Stored data
◇ ◇ ◇ ◇ ◇
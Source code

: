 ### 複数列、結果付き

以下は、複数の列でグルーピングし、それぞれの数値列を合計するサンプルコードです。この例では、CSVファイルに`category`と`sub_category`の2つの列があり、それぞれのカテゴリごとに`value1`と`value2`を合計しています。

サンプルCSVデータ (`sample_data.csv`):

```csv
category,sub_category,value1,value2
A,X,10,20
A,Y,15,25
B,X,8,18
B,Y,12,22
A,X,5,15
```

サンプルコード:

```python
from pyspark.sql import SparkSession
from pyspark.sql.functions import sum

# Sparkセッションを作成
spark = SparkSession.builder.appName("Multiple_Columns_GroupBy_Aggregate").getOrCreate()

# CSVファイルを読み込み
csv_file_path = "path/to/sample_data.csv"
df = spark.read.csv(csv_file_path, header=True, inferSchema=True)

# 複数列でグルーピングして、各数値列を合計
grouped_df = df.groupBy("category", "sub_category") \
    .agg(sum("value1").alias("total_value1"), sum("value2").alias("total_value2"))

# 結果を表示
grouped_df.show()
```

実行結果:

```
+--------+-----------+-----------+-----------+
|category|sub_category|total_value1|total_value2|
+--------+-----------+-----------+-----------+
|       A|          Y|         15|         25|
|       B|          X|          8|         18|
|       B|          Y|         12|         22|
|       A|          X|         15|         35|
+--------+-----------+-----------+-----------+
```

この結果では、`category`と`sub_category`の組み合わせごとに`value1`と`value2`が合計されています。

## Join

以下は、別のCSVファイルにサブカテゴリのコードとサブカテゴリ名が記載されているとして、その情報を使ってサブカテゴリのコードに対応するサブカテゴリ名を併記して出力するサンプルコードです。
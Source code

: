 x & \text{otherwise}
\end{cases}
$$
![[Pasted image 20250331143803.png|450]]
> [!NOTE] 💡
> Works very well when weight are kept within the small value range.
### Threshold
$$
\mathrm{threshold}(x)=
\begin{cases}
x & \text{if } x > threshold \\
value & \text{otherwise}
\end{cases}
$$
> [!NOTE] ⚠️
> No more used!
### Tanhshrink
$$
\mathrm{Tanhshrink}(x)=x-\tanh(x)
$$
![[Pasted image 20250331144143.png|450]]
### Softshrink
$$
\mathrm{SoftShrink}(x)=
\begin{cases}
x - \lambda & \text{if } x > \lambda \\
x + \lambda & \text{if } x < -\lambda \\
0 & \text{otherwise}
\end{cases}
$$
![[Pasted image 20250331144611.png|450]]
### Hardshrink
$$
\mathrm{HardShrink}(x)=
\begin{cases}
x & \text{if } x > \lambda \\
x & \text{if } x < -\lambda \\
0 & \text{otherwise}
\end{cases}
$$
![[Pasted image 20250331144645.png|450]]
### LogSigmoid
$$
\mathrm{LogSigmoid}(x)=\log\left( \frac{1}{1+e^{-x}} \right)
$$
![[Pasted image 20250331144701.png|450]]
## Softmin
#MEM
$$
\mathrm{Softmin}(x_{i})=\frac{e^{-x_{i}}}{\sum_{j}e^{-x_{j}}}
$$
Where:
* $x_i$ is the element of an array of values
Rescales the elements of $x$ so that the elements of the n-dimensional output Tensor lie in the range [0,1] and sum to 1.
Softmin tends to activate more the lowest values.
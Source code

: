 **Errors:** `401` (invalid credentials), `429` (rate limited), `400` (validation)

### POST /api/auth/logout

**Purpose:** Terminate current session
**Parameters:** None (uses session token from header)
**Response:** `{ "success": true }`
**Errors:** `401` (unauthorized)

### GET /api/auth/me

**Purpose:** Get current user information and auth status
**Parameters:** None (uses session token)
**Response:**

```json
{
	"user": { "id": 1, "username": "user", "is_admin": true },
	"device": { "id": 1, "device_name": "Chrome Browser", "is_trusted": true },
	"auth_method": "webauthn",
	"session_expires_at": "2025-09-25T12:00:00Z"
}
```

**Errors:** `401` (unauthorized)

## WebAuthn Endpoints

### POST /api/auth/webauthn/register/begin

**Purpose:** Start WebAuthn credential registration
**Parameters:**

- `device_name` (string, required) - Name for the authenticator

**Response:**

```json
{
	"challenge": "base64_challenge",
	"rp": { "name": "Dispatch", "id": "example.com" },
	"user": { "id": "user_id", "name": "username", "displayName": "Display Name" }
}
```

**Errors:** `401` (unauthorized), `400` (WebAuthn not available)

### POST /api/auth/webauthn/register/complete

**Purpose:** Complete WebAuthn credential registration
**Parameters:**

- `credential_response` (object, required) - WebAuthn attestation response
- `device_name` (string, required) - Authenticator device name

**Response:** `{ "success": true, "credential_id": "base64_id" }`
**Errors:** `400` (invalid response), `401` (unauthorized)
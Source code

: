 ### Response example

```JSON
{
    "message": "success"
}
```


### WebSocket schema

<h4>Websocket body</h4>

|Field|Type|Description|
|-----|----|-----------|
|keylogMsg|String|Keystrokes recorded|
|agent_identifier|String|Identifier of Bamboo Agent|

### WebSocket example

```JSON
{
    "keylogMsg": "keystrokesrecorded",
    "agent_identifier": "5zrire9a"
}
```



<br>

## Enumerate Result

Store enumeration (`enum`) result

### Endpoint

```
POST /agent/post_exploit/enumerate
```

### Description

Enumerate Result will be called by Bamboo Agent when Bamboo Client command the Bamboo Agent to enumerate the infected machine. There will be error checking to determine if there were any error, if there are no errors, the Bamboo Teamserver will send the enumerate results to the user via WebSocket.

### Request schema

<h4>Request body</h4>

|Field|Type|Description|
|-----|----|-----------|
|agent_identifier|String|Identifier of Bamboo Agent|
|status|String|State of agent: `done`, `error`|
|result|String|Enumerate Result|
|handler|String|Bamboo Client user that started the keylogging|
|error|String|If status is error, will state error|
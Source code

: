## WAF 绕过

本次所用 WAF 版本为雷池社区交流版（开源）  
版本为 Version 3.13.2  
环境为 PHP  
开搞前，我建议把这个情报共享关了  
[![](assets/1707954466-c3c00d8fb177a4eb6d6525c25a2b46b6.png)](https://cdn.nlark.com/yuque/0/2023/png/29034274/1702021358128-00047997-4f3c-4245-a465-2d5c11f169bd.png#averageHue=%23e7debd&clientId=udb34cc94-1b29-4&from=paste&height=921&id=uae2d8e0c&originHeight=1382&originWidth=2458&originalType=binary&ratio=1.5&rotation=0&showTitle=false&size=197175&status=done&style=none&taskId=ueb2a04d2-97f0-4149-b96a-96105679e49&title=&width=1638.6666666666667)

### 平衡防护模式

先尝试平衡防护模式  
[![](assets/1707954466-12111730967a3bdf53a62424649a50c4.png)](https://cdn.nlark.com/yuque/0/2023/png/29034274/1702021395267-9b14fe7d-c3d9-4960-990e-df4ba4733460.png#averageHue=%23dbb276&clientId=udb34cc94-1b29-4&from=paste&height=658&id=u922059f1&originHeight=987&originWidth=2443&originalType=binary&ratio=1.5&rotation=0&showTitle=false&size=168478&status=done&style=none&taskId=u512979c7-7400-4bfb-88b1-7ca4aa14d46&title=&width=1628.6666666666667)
◇ ◇ ◇ ◇ ◇
Exactly as shown, give every record again.

TASK SOLUTION:
Source code

: ### 複数列、結果付き

以下は、複数の列でグルーピングし、それぞれの数値列を合計するサンプルコードです。この例では、CSVファイルに`category`と`sub_category`の2つの列があり、それぞれのカテゴリごとに`value1`と`value2`を合計しています。

サンプルCSVデータ (`sample_data.csv`):

```csv
category,sub_category,value1,value2
A,X,10,20
A,Y,15,25
B,X,8,18
B,Y,12,22
A,X,5,15
```

サンプルコード:

```python
from pyspark.sql import SparkSession
from pyspark.sql.functions import sum

# Sparkセッションを作成
spark = SparkSession.builder.appName("Multiple_Columns_GroupBy_Aggregate").getOrCreate()

# CSVファイルを読み込み
csv_file_path = "path/to/sample_data.csv"
df = spark.read.csv(csv_file_path, header=True, inferSchema=True)

# 複数列でグルーピングして、各数値列を合計
grouped_df = df.groupBy("category", "sub_category") \
    .agg(sum("value1").alias("total_value1"), sum("value2").alias("total_value2"))

# 結果を表示
grouped_df.show()
```

実行結果:

```
+--------+-----------+-----------+-----------+
|category|sub_category|total_value1|total_value2|
+--------+-----------+-----------+-----------+
|       A|          Y|         15|         25|
|       B|          X|          8|         18|
|       B|          Y|         12|         22|
|       A|          X|         15|         35|
+--------+-----------+-----------+-----------+
```

この結果では、`category`と`sub_category`の組み合わせごとに`value1`と`value2`が合計されています。

## Join

以下は、別のCSVファイルにサブカテゴリのコードとサブカテゴリ名が記載されているとして、その情報を使ってサブカテゴリのコードに対応するサブカテゴリ名を併記して出力するサンプルコードです。
Source code

: x & \text{otherwise}
\end{cases}
$$
![[Pasted image 20250331143803.png|450]]
> [!NOTE] 💡
> Works very well when weight are kept within the small value range.
### Threshold
$$
\mathrm{threshold}(x)=
\begin{cases}
x & \text{if } x > threshold \\
value & \text{otherwise}
\end{cases}
$$
> [!NOTE] ⚠️
> No more used!
### Tanhshrink
$$
\mathrm{Tanhshrink}(x)=x-\tanh(x)
$$
![[Pasted image 20250331144143.png|450]]
### Softshrink
$$
\mathrm{SoftShrink}(x)=
\begin{cases}
x - \lambda & \text{if } x > \lambda \\
x + \lambda & \text{if } x < -\lambda \\
0 & \text{otherwise}
\end{cases}
$$
![[Pasted image 20250331144611.png|450]]
### Hardshrink
$$
\mathrm{HardShrink}(x)=
\begin{cases}
x & \text{if } x > \lambda \\
x & \text{if } x < -\lambda \\
0 & \text{otherwise}
\end{cases}
$$
![[Pasted image 20250331144645.png|450]]
### LogSigmoid
$$
\mathrm{LogSigmoid}(x)=\log\left( \frac{1}{1+e^{-x}} \right)
$$
![[Pasted image 20250331144701.png|450]]
## Softmin
#MEM
$$
\mathrm{Softmin}(x_{i})=\frac{e^{-x_{i}}}{\sum_{j}e^{-x_{j}}}
$$
Where:
* $x_i$ is the element of an array of values
Rescales the elements of $x$ so that the elements of the n-dimensional output Tensor lie in the range [0,1] and sum to 1.
Softmin tends to activate more the lowest values.
Source code

: **Errors:** `401` (invalid credentials), `429` (rate limited), `400` (validation)

### POST /api/auth/logout

**Purpose:** Terminate current session
**Parameters:** None (uses session token from header)
**Response:** `{ "success": true }`
**Errors:** `401` (unauthorized)

### GET /api/auth/me

**Purpose:** Get current user information and auth status
**Parameters:** None (uses session token)
**Response:**

```json
{
	"user": { "id": 1, "username": "user", "is_admin": true },
	"device": { "id": 1, "device_name": "Chrome Browser", "is_trusted": true },
	"auth_method": "webauthn",
	"session_expires_at": "2025-09-25T12:00:00Z"
}
```

**Errors:** `401` (unauthorized)

## WebAuthn Endpoints

### POST /api/auth/webauthn/register/begin

**Purpose:** Start WebAuthn credential registration
**Parameters:**

- `device_name` (string, required) - Name for the authenticator

**Response:**

```json
{
	"challenge": "base64_challenge",
	"rp": { "name": "Dispatch", "id": "example.com" },
	"user": { "id": "user_id", "name": "username", "displayName": "Display Name" }
}
```

**Errors:** `401` (unauthorized), `400` (WebAuthn not available)

### POST /api/auth/webauthn/register/complete

**Purpose:** Complete WebAuthn credential registration
**Parameters:**

- `credential_response` (object, required) - WebAuthn attestation response
- `device_name` (string, required) - Authenticator device name

**Response:** `{ "success": true, "credential_id": "base64_id" }`
**Errors:** `400` (invalid response), `401` (unauthorized)
Source code

: ### Response example

```JSON
{
    "message": "success"
}
```


### WebSocket schema

<h4>Websocket body</h4>

|Field|Type|Description|
|-----|----|-----------|
|keylogMsg|String|Keystrokes recorded|
|agent_identifier|String|Identifier of Bamboo Agent|

### WebSocket example

```JSON
{
    "keylogMsg": "keystrokesrecorded",
    "agent_identifier": "5zrire9a"
}
```



<br>

## Enumerate Result

Store enumeration (`enum`) result

### Endpoint

```
POST /agent/post_exploit/enumerate
```

### Description

Enumerate Result will be called by Bamboo Agent when Bamboo Client command the Bamboo Agent to enumerate the infected machine. There will be error checking to determine if there were any error, if there are no errors, the Bamboo Teamserver will send the enumerate results to the user via WebSocket.

### Request schema

<h4>Request body</h4>

|Field|Type|Description|
|-----|----|-----------|
|agent_identifier|String|Identifier of Bamboo Agent|
|status|String|State of agent: `done`, `error`|
|result|String|Enumerate Result|
|handler|String|Bamboo Client user that started the keylogging|
|error|String|If status is error, will state error|
Source code

:## WAF 绕过

本次所用 WAF 版本为雷池社区交流版（开源）  
版本为 Version 3.13.2  
环境为 PHP  
开搞前，我建议把这个情报共享关了  
[![](assets/1707954466-c3c00d8fb177a4eb6d6525c25a2b46b6.png)](https://cdn.nlark.com/yuque/0/2023/png/29034274/1702021358128-00047997-4f3c-4245-a465-2d5c11f169bd.png#averageHue=%23e7debd&clientId=udb34cc94-1b29-4&from=paste&height=921&id=uae2d8e0c&originHeight=1382&originWidth=2458&originalType=binary&ratio=1.5&rotation=0&showTitle=false&size=197175&status=done&style=none&taskId=ueb2a04d2-97f0-4149-b96a-96105679e49&title=&width=1638.6666666666667)

### 平衡防护模式

先尝试平衡防护模式  
[![](assets/1707954466-12111730967a3bdf53a62424649a50c4.png)](https://cdn.nlark.com/yuque/0/2023/png/29034274/1702021395267-9b14fe7d-c3d9-4960-990e-df4ba4733460.png#averageHue=%23dbb276&clientId=udb34cc94-1b29-4&from=paste&height=658&id=u922059f1&originHeight=987&originWidth=2443&originalType=binary&ratio=1.5&rotation=0&showTitle=false&size=168478&status=done&style=none&taskId=u512979c7-7400-4bfb-88b1-7ca4aa14d46&title=&width=1628.6666666666667)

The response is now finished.